So, assuming the workload is fairly sequential, you’re paying the aggregate (sum total) penalty for all slow seeks to the NASes. It’s really bad if those 8 seeks for quality are sequential in the sense of going plot by plot because getting a challenge that includes plots on every NAS would mean a single slow NAS could ruin it for the whole challenge. There’s a fair bit of assumption on my part, but think of something roughly like this:

  • Here’s the challenge…
  • Ok. 10 plots pass the filter…
  • Alright, let’s check these plots for quality:
    • Check the 1st plot (hits NAS1)…
    • Check the 2nd plot (hits NAS2)…
    • Etc…
  • Good times! Plot 6 passed the quality check.
  • Perform the 64 seek proof for plot 6.
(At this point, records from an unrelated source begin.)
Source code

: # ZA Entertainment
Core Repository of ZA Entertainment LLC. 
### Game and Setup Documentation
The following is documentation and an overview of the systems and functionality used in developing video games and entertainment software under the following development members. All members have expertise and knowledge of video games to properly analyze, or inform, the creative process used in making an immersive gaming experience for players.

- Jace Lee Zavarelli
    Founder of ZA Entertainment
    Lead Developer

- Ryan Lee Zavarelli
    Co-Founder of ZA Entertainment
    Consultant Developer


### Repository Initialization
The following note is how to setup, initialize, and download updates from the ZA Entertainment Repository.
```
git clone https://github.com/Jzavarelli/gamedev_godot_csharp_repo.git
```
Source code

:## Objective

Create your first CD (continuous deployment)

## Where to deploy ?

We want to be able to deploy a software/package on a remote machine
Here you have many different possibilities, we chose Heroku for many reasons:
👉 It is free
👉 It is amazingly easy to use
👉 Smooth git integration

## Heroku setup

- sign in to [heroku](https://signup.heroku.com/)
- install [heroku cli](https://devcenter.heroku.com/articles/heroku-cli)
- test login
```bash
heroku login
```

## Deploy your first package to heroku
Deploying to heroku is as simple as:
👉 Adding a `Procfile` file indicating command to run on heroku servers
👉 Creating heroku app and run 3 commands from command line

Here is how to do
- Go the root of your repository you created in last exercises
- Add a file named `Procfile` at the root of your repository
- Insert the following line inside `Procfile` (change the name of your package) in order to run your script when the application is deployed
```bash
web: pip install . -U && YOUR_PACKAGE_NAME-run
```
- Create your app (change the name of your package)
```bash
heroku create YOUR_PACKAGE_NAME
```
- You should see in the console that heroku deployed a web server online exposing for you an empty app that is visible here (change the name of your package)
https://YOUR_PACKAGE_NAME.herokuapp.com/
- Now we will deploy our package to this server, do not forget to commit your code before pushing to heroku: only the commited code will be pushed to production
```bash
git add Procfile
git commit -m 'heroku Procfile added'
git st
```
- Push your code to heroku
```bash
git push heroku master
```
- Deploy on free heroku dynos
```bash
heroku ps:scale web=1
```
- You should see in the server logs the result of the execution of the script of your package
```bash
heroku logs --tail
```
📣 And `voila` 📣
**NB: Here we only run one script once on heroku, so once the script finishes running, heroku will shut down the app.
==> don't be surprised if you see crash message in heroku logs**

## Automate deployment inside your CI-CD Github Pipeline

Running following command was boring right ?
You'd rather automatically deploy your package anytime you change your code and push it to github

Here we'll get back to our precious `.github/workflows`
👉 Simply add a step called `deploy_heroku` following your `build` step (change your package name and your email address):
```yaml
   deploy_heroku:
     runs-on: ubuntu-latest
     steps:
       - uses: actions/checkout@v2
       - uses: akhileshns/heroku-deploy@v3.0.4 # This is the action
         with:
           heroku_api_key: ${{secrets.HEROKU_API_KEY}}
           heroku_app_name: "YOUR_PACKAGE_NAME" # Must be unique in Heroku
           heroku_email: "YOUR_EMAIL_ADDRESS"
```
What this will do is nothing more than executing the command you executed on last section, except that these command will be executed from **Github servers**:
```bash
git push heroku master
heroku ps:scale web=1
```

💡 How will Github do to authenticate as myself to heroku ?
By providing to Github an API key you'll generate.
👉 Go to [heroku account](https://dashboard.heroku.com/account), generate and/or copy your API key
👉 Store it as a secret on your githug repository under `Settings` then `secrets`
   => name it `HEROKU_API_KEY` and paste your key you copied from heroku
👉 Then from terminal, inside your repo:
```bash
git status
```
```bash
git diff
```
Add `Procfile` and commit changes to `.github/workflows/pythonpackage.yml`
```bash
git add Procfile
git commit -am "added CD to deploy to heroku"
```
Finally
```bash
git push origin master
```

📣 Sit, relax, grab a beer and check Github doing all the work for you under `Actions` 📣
By adding NASes, you’d be increasing the odds of hitting a slow NAS (possibly more than once) on the section of indented bullet points. That adds up to a plausible scenario for me because it would explain why more NASes = more problems.

Then, if there’s an expectation of leaning on NCQ (native command queuing) to help sort out those seeks (they didn’t actually say that - it was just an off-the-cuff remark IMO), you get into the complexities of NCQ and mdadm. Wikipedia says there can be issues with RAID5 (no mention of RAID0). This ServerFault question asks about RAID0 performance on SSDs and gets told to check for NCQ errors. If NCQ is supported for mdadm RAID0 and passed to each disk and a single disk gets piled up for 1s, then what? Do you pay a “worst seek” penalty on a per-disk basis for RAID0? How long does it take to figure out if that’s even a thing? It would take me 1-2h and I know enough to skip past the poor quality information that doesn’t add up.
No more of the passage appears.